→ Work instructions:
Using the data below, return every line that holds the word "localhost".

→ Records:
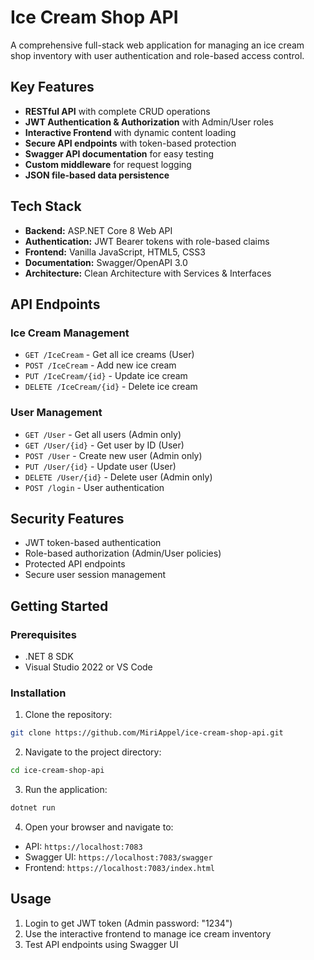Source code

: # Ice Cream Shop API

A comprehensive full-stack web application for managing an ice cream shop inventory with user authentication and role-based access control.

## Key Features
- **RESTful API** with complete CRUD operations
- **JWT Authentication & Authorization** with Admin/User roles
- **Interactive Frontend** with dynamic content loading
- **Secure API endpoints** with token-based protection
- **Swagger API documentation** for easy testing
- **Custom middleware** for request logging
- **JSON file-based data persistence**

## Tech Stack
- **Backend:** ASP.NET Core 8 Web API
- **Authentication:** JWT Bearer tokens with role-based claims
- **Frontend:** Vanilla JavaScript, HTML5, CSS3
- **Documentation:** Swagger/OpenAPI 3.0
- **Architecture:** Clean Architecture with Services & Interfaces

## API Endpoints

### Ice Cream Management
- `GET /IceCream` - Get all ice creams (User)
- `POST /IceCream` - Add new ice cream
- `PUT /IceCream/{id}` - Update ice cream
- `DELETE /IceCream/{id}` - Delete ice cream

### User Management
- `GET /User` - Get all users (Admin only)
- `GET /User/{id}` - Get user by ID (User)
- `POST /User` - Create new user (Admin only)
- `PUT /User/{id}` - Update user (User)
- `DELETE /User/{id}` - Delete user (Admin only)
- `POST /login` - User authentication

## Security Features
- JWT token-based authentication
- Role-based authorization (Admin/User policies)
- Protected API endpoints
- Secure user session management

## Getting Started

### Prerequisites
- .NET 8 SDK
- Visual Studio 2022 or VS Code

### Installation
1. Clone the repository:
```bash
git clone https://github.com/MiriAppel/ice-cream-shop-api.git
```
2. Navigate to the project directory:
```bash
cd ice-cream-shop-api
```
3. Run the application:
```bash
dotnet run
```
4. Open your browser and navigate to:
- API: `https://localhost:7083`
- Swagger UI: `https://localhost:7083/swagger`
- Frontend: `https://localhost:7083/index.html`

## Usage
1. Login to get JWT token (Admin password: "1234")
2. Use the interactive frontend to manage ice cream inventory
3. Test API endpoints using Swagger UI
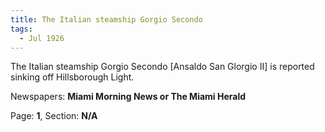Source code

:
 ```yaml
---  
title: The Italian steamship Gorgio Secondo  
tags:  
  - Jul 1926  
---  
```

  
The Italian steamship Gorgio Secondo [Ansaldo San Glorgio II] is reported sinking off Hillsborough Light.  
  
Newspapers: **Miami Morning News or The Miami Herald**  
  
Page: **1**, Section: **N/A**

→ Answer:
- API: `https://localhost:7083`
- Swagger UI: `https://localhost:7083/swagger`
- Frontend: `https://localhost:7083/index.html`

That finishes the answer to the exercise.